[Saved data entries]
"""
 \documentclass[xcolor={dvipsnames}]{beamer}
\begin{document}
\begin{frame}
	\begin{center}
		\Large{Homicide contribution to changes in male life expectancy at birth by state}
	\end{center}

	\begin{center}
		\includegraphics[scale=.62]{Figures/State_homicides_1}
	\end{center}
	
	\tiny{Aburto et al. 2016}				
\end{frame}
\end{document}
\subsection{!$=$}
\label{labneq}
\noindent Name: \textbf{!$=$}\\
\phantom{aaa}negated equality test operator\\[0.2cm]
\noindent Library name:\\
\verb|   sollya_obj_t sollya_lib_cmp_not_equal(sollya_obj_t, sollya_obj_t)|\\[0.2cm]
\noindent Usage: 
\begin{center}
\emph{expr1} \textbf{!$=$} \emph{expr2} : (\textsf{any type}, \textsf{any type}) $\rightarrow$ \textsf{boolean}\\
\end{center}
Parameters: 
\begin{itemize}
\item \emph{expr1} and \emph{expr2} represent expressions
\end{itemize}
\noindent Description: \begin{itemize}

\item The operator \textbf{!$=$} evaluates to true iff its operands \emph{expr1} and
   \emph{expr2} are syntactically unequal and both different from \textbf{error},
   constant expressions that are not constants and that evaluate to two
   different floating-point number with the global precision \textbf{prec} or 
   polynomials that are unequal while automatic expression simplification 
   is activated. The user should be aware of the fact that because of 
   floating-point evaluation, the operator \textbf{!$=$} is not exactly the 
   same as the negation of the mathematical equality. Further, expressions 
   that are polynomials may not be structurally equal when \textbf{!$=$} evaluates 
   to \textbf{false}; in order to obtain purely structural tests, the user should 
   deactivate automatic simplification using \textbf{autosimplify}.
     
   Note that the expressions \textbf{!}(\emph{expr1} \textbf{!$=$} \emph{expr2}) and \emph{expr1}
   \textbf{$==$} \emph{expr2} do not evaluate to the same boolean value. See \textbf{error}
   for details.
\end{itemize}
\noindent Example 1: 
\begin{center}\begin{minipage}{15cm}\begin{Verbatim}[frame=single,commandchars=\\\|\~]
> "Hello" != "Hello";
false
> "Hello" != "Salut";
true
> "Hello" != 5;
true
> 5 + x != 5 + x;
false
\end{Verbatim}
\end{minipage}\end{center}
"""
Work task: A full, exact copy of the entries is required. Return it.

Exercise result:
 \documentclass[xcolor={dvipsnames}]{beamer}
\begin{document}
\begin{frame}
	\begin{center}
		\Large{Homicide contribution to changes in male life expectancy at birth by state}
	\end{center}

	\begin{center}
		\includegraphics[scale=.62]{Figures/State_homicides_1}
	\end{center}
	
	\tiny{Aburto et al. 2016}				
\end{frame}
\end{document}
\subsection{!$=$}
\label{labneq}
\noindent Name: \textbf{!$=$}\\
\phantom{aaa}negated equality test operator\\[0.2cm]
\noindent Library name:\\
\verb|   sollya_obj_t sollya_lib_cmp_not_equal(sollya_obj_t, sollya_obj_t)|\\[0.2cm]
\noindent Usage: 
\begin{center}
\emph{expr1} \textbf{!$=$} \emph{expr2} : (\textsf{any type}, \textsf{any type}) $\rightarrow$ \textsf{boolean}\\
\end{center}
Parameters: 
\begin{itemize}
\item \emph{expr1} and \emph{expr2} represent expressions
\end{itemize}
\noindent Description: \begin{itemize}

\item The operator \textbf{!$=$} evaluates to true iff its operands \emph{expr1} and
   \emph{expr2} are syntactically unequal and both different from \textbf{error},
   constant expressions that are not constants and that evaluate to two
   different floating-point number with the global precision \textbf{prec} or 
   polynomials that are unequal while automatic expression simplification 
   is activated. The user should be aware of the fact that because of 
   floating-point evaluation, the operator \textbf{!$=$} is not exactly the 
   same as the negation of the mathematical equality. Further, expressions 
   that are polynomials may not be structurally equal when \textbf{!$=$} evaluates 
   to \textbf{false}; in order to obtain purely structural tests, the user should 
   deactivate automatic simplification using \textbf{autosimplify}.
     
   Note that the expressions \textbf{!}(\emph{expr1} \textbf{!$=$} \emph{expr2}) and \emph{expr1}
   \textbf{$==$} \emph{expr2} do not evaluate to the same boolean value. See \textbf{error}
   for details.
\end{itemize}
\noindent Example 1: 
\begin{center}\begin{minipage}{15cm}\begin{Verbatim}[frame=single,commandchars=\\\|\~]
> "Hello" != "Hello";
false
> "Hello" != "Salut";
true
> "Hello" != 5;
true
> 5 + x != 5 + x;
false
\end{Verbatim}
\end{minipage}\end{center}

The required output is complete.